● EXERCISE: Which lines run from the start of the data below to the line containing "Das erstellen von Diagrammen hat"? Set them down exactly, with none added.

*** Opening DATA LISTING ***

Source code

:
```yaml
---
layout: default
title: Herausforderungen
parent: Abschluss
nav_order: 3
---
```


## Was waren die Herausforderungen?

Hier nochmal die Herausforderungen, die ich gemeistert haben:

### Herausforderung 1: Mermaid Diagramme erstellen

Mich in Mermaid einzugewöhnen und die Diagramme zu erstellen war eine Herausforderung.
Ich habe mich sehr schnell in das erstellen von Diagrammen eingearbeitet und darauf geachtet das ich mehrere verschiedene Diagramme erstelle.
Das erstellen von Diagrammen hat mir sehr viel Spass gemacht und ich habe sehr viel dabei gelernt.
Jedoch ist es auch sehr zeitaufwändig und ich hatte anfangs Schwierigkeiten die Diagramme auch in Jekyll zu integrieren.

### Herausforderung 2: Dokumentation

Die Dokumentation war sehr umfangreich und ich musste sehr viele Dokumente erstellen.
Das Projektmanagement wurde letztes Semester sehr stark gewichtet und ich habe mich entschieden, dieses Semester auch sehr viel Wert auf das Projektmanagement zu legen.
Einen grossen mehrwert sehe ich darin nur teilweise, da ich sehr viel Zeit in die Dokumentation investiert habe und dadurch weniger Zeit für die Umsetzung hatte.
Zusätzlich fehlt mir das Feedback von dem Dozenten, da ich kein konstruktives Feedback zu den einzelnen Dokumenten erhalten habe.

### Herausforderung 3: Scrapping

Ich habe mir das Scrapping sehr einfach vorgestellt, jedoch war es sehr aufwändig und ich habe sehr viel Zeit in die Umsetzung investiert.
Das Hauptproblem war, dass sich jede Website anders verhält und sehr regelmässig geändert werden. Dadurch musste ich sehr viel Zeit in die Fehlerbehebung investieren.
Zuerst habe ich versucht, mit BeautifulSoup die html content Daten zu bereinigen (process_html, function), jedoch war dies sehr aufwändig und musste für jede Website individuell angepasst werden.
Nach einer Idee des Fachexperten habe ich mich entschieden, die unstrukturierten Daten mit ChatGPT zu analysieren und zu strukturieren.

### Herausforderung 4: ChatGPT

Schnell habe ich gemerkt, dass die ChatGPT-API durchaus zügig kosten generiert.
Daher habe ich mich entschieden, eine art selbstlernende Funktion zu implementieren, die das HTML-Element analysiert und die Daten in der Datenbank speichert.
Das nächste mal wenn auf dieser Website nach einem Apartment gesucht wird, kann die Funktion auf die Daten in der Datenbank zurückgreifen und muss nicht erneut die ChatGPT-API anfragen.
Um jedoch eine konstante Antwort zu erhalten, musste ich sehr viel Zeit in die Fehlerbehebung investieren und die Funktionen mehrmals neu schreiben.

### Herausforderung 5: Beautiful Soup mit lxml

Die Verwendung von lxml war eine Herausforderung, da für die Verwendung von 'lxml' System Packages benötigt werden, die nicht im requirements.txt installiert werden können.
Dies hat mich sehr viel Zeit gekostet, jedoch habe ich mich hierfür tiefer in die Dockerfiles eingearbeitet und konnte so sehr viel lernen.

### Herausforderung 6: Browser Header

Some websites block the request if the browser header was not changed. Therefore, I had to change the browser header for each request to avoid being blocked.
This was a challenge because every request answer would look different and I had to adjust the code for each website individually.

*** Closing DATA LISTING ***

● RESULT FOR THIS TASK:
Source code

:
```yaml
---
layout: default
title: Herausforderungen
parent: Abschluss
nav_order: 3
---
```


## Was waren die Herausforderungen?

Hier nochmal die Herausforderungen, die ich gemeistert haben:

### Herausforderung 1: Mermaid Diagramme erstellen

Mich in Mermaid einzugewöhnen und die Diagramme zu erstellen war eine Herausforderung.
Ich habe mich sehr schnell in das erstellen von Diagrammen eingearbeitet und darauf geachtet das ich mehrere verschiedene Diagramme erstelle.
Das erstellen von Diagrammen hat mir sehr viel Spass gemacht und ich habe sehr viel dabei gelernt.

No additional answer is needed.